By being close to the land he farms, Cristóbal was able to observe the popularity of his syrah vines with the local bee population. Syrah grapes can be quite sensitive to moisture, the skins split and botrytis can set in. When this happens, the bees are the first to notice, Cristóbal discovered. Attracted by the sugar oozing out of the grapes, they suck the sweetness from the grape and in so doing prevent rot from taking hold and the grapes can then heal and grow normally. Now Cristóbal actively encourages this free form of natural rotprevention, building colourful beehives around the syrah vines.
Ironically it was actually an Argentine malbec that brought Toby and Cristóbal together. Toby was given the wine to taste by another Chilean producer and was so impressed that he asked who had made it. Having learned that it was Cristóbal during his stint at Montes in Mendoza, Toby tracked him down to his vineyard home in Los Lingues.

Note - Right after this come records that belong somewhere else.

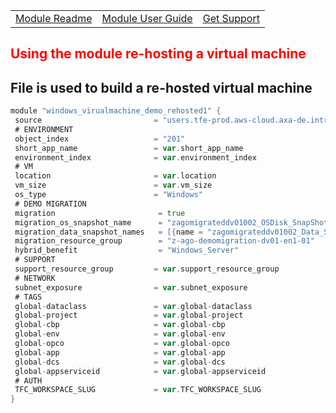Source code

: ||||
|:--|:--|:--
|[Module Readme](https://github.axa.com/ago-sharedtferegistry/terraform-azure-vm/blob/master/README.md)|[Module User Guide](../)|[Get Support](https://confluence.axa.com/confluence/x/L49iDw)|
##
## <font color="red"><b>Using the module re-hosting a virtual machine</b></font>
File is used to build a re-hosted virtual machine
---
```go
module "windows_virualmachine_demo_rehosted1" {
 source                         = "users.tfe-prod.aws-cloud.axa-de.intraxa/AGO-SharedModules/vm/azure"
 # ENVIRONMENT
 object_index                   = "201"
 short_app_name                 = var.short_app_name
 environment_index              = var.environment_index
 # VM
 location                       = var.location
 vm_size                        = var.vm_size
 os_type                        = "Windows"
 # DEMO MIGRATION
 migration                       = true
 migration_os_snapshot_name      = "zagomigrateddv01002_OSDisk_SnapShot"
 migration_data_snapshot_names   = [{name = "zagomigrateddv01002_Data_SnapShot"}]
 migration_resource_group        = "z-ago-demomigration-dv01-en1-01"
 hybrid_benefit                  = "Windows_Server"
 # SUPPORT
 support_resource_group         = var.support_resource_group
 # NETWORK
 subnet_exposure                = var.subnet_exposure
 # TAGS
 global-dataclass               = var.global-dataclass
 global-project                 = var.global-project
 global-cbp                     = var.global-cbp
 global-env                     = var.global-env
 global-opco                    = var.global-opco
 global-app                     = var.global-app
 global-dcs                     = var.global-dcs
 global-appserviceid            = var.global-appserviceid
 # AUTH
 TFC_WORKSPACE_SLUG             = var.TFC_WORKSPACE_SLUG
}
```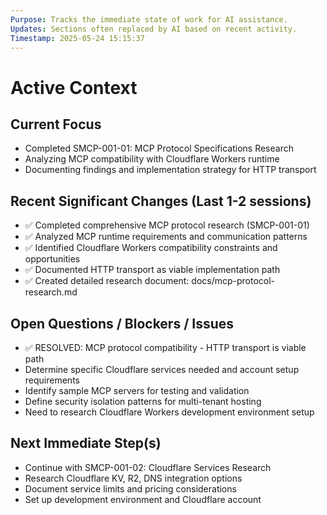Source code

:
 ```yaml
---
Purpose: Tracks the immediate state of work for AI assistance.
Updates: Sections often replaced by AI based on recent activity.
Timestamp: 2025-05-24 15:15:37
---
```


# Active Context

## Current Focus
* Completed SMCP-001-01: MCP Protocol Specifications Research
* Analyzing MCP compatibility with Cloudflare Workers runtime
* Documenting findings and implementation strategy for HTTP transport

## Recent Significant Changes (Last 1-2 sessions)
* ✅ Completed comprehensive MCP protocol research (SMCP-001-01)
* ✅ Analyzed MCP runtime requirements and communication patterns
* ✅ Identified Cloudflare Workers compatibility constraints and opportunities
* ✅ Documented HTTP transport as viable implementation path
* ✅ Created detailed research document: docs/mcp-protocol-research.md

## Open Questions / Blockers / Issues
* ✅ RESOLVED: MCP protocol compatibility - HTTP transport is viable path
* Determine specific Cloudflare services needed and account setup requirements
* Identify sample MCP servers for testing and validation
* Define security isolation patterns for multi-tenant hosting
* Need to research Cloudflare Workers development environment setup

## Next Immediate Step(s)
* Continue with SMCP-001-02: Cloudflare Services Research
* Research Cloudflare KV, R2, DNS integration options
* Document service limits and pricing considerations
* Set up development environment and Cloudflare account

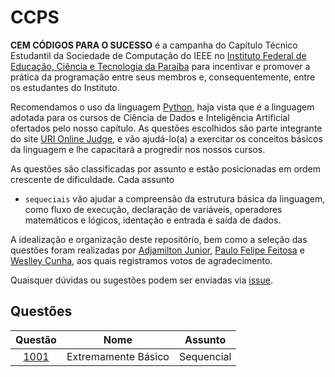 # CCPS
**CEM CÓDIGOS PARA O SUCESSO** é a campanha do Capítulo Técnico Estudantil da Sociedade de Computação do IEEE no [Instituto Federal de Educação, Ciência e Tecnologia da Paraíba](https://www.ifpb.edu.br/) para incentivar e promover a prática da programação entre seus membros e, consequentemente, entre os estudantes do Instituto.

Recomendamos o uso da linguagem [Python](https://www.python.org/), haja vista que é a linguagem adotada para os cursos de Ciência de Dados e Inteligência Artificial ofertados pelo nosso capítulo. As questões escolhidos são parte integrante do site [URI Online Judge](https://www.urionlinejudge.com.br), e vão ajudá-lo(a) a exercitar os conceitos básicos da linguagem e lhe capacitará a progredir nos nossos cursos. 

As questões são classificadas por assunto e estão posicionadas em ordem crescente de dificuldade. Cada assunto 

- ```sequeciais``` vão ajudar a compreensão da estrutura básica da linguagem, como fluxo de execução, declaração de variáveis, operadores matemáticos e lógicos, identação e entrada e saída de dados. 

A idealização e organização deste repositório, bem como a seleção das questões foram realizadas por [Adjamilton Junior](), [Paulo Felipe Feitosa]() e [Weslley Cunha](), aos quais registramos votos de agradecimento.

Quaisquer dúvidas ou sugestões podem ser enviadas via [issue](https://github.com/csifpb/ccps/issues).

## Questões

| Questão | Nome | Assunto |
| :---: | --- | --- |
| [1001](https://www.urionlinejudge.com.br/judge/pt/problems/view/1001) | Extremamente Básico | Sequencial |
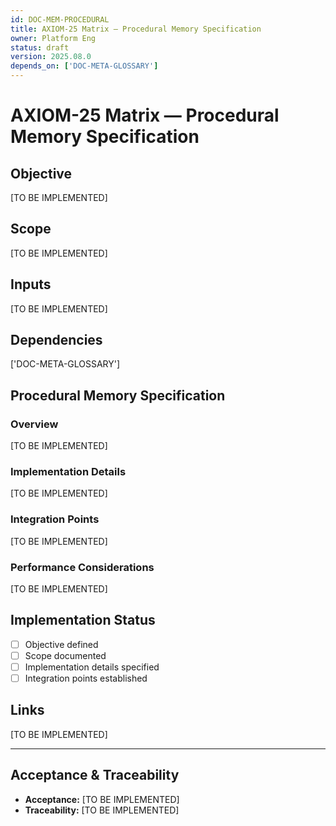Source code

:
```yaml
---
id: DOC-MEM-PROCEDURAL
title: AXIOM-25 Matrix — Procedural Memory Specification
owner: Platform Eng
status: draft
version: 2025.08.0
depends_on: ['DOC-META-GLOSSARY']
---
```


# AXIOM-25 Matrix — Procedural Memory Specification

## Objective
[TO BE IMPLEMENTED]

## Scope
[TO BE IMPLEMENTED]

## Inputs
[TO BE IMPLEMENTED]

## Dependencies
['DOC-META-GLOSSARY']

## Procedural Memory Specification

### Overview
[TO BE IMPLEMENTED]

### Implementation Details
[TO BE IMPLEMENTED]

### Integration Points
[TO BE IMPLEMENTED]

### Performance Considerations
[TO BE IMPLEMENTED]

## Implementation Status
- [ ] Objective defined
- [ ] Scope documented
- [ ] Implementation details specified
- [ ] Integration points established

## Links
[TO BE IMPLEMENTED]

---

## Acceptance & Traceability
- **Acceptance:** [TO BE IMPLEMENTED]
- **Traceability:** [TO BE IMPLEMENTED]
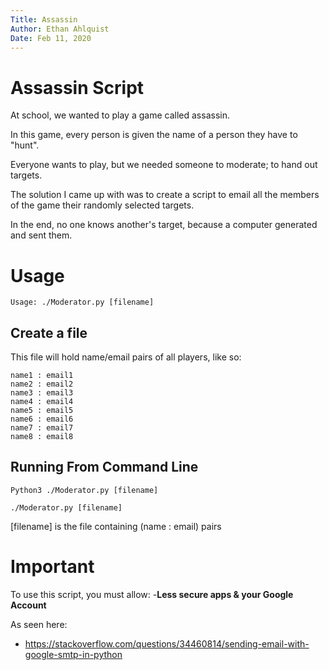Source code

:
 ```yaml
---
Title: Assassin
Author: Ethan Ahlquist
Date: Feb 11, 2020
---  
```


# Assassin Script

At school, we wanted to play a game called assassin.

In this game, every person is given the name of a person they have to "hunt".

Everyone wants to play, but we needed someone to moderate; to hand out targets.

The solution I came up with was to create a script to email all the members of the game their randomly selected targets. 

In the end, no one knows another's target, because a computer generated and sent them.

# Usage

   ```
   Usage: ./Moderator.py [filename]
   ```

## Create a file

This file will hold name/email pairs of all players, like so:

```
name1 : email1
name2 : email2
name3 : email3
name4 : email4
name5 : email5
name6 : email6
name7 : email7
name8 : email8
```

## Running From Command Line

   ```
   Python3 ./Moderator.py [filename]
   ```

   ```
   ./Moderator.py [filename]
   ```

[filename] is the file containing (name : email) pairs


# Important

To use this script, you must allow: 
   -**Less secure apps & your Google Account**

As seen here: 
   - https://stackoverflow.com/questions/34460814/sending-email-with-google-smtp-in-python
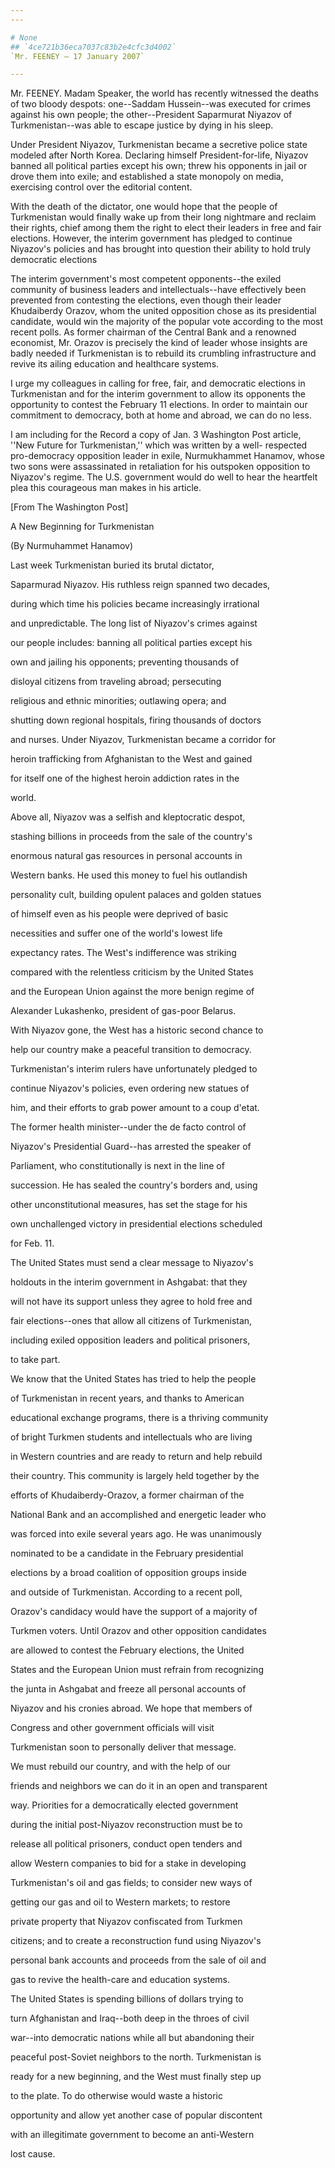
 ```yaml
---
---

# None
## `4ce721b36eca7037c83b2e4cfc3d4002`
`Mr. FEENEY — 17 January 2007`

---
```



Mr. FEENEY. Madam Speaker, the world has recently witnessed the 
deaths of two bloody despots: one--Saddam Hussein--was executed for 
crimes against his own people; the other--President Saparmurat Niyazov 
of Turkmenistan--was able to escape justice by dying in his sleep.

Under President Niyazov, Turkmenistan became a secretive police state 
modeled after North Korea. Declaring himself President-for-life, 
Niyazov banned all political parties except his own; threw his 
opponents in jail or drove them into exile; and established a state 
monopoly on media, exercising control over the editorial content.

With the death of the dictator, one would hope that the people of 
Turkmenistan would finally wake up from their long nightmare and 
reclaim their rights, chief among them the right to elect their leaders 
in free and fair elections. However, the interim government has pledged 
to continue Niyazov's policies and has brought into question their 
ability to hold truly democratic elections

The interim government's most competent opponents--the exiled 
community of business leaders and intellectuals--have effectively been 
prevented from contesting the elections, even though their leader 
Khudaiberdy Orazov, whom the united opposition chose as its 
presidential candidate, would win the majority of the popular vote 
according to the most recent polls. As former chairman of the Central 
Bank and a renowned economist, Mr. Orazov is precisely the kind of 
leader whose insights are badly needed if Turkmenistan is to rebuild 
its crumbling infrastructure and revive its ailing education and 
healthcare systems.

I urge my colleagues in calling for free, fair, and democratic 
elections in Turkmenistan and for the interim government to allow its 
opponents the opportunity to contest the February 11 elections. In 
order to maintain our commitment to democracy, both at home and abroad, 
we can do no less.

I am including for the Record a copy of Jan. 3 Washington Post 
article, ''New Future for Turkmenistan,'' which was written by a well-
respected pro-democracy opposition leader in exile, Nurmukhammet 
Hanamov, whose two sons were assassinated in retaliation for his 
outspoken opposition to Niyazov's regime. The U.S. government would do 
well to hear the heartfelt plea this courageous man makes in his 
article.












 [From The Washington Post]











A New Beginning for Turkmenistan













(By Nurmuhammet Hanamov)




 Last week Turkmenistan buried its brutal dictator, 


 Saparmurad Niyazov. His ruthless reign spanned two decades, 


 during which time his policies became increasingly irrational 


 and unpredictable. The long list of Niyazov's crimes against 


 our people includes: banning all political parties except his 


 own and jailing his opponents; preventing thousands of 


 disloyal citizens from traveling abroad; persecuting 


 religious and ethnic minorities; outlawing opera; and 


 shutting down regional hospitals, firing thousands of doctors 


 and nurses. Under Niyazov, Turkmenistan became a corridor for 


 heroin trafficking from Afghanistan to the West and gained 


 for itself one of the highest heroin addiction rates in the 


 world.



 Above all, Niyazov was a selfish and kleptocratic despot, 


 stashing billions in proceeds from the sale of the country's 


 enormous natural gas resources in personal accounts in 


 Western banks. He used this money to fuel his outlandish 


 personality cult, building opulent palaces and golden statues 


 of himself even as his people were deprived of basic 


 necessities and suffer one of the world's lowest life 


 expectancy rates. The West's indifference was striking 


 compared with the relentless criticism by the United States 


 and the European Union against the more benign regime of 


 Alexander Lukashenko, president of gas-poor Belarus.



 With Niyazov gone, the West has a historic second chance to 


 help our country make a peaceful transition to democracy. 


 Turkmenistan's interim rulers have unfortunately pledged to 


 continue Niyazov's policies, even ordering new statues of 


 him, and their efforts to grab power amount to a coup d'etat. 


 The former health minister--under the de facto control of 


 Niyazov's Presidential Guard--has arrested the speaker of 


 Parliament, who constitutionally is next in the line of 


 succession. He has sealed the country's borders and, using 


 other unconstitutional measures, has set the stage for his 


 own unchallenged victory in presidential elections scheduled 


 for Feb. 11.



 The United States must send a clear message to Niyazov's 


 holdouts in the interim government in Ashgabat: that they 


 will not have its support unless they agree to hold free and 


 fair elections--ones that allow all citizens of Turkmenistan, 


 including exiled opposition leaders and political prisoners, 


 to take part.



 We know that the United States has tried to help the people 


 of Turkmenistan in recent years, and thanks to American 


 educational exchange programs, there is a thriving community 


 of bright Turkmen students and intellectuals who are living 


 in Western countries and are ready to return and help rebuild 


 their country. This community is largely held together by the 


 efforts of Khudaiberdy-Orazov, a former chairman of the 


 National Bank and an accomplished and energetic leader who 


 was forced into exile several years ago. He was unanimously 


 nominated to be a candidate in the February presidential 


 elections by a broad coalition of opposition groups inside 


 and outside of Turkmenistan. According to a recent poll, 


 Orazov's candidacy would have the support of a majority of 


 Turkmen voters. Until Orazov and other opposition candidates 


 are allowed to contest the February elections, the United 


 States and the European Union must refrain from recognizing 


 the junta in Ashgabat and freeze all personal accounts of 


 Niyazov and his cronies abroad. We hope that members of 


 Congress and other government officials will visit 


 Turkmenistan soon to personally deliver that message.



 We must rebuild our country, and with the help of our 


 friends and neighbors we can do it in an open and transparent 


 way. Priorities for a democratically elected government 


 during the initial post-Niyazov reconstruction must be to 


 release all political prisoners, conduct open tenders and 


 allow Western companies to bid for a stake in developing 


 Turkmenistan's oil and gas fields; to consider new ways of 


 getting our gas and oil to Western markets; to restore 


 private property that Niyazov confiscated from Turkmen 


 citizens; and to create a reconstruction fund using Niyazov's 


 personal bank accounts and proceeds from the sale of oil and 


 gas to revive the health-care and education systems.





 The United States is spending billions of dollars trying to 


 turn Afghanistan and Iraq--both deep in the throes of civil 


 war--into democratic nations while all but abandoning their 


 peaceful post-Soviet neighbors to the north. Turkmenistan is 


 ready for a new beginning, and the West must finally step up 


 to the plate. To do otherwise would waste a historic 


 opportunity and allow yet another case of popular discontent 


 with an illegitimate government to become an anti-Western 


 lost cause.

And how was Cristóbal's father Alfonso, I wondered, after having to sell the family firm and set up anew in the countryside? 'My father is supposed to be retired', Cristóbal says, 'and although at first he found it difficult, after seven years at Viña Koyle he is completely rejuvenated and renewed by the experience.' Downsizing and getting back to the land doesn't just mean a higher quality of life but high-quality wines to live it by.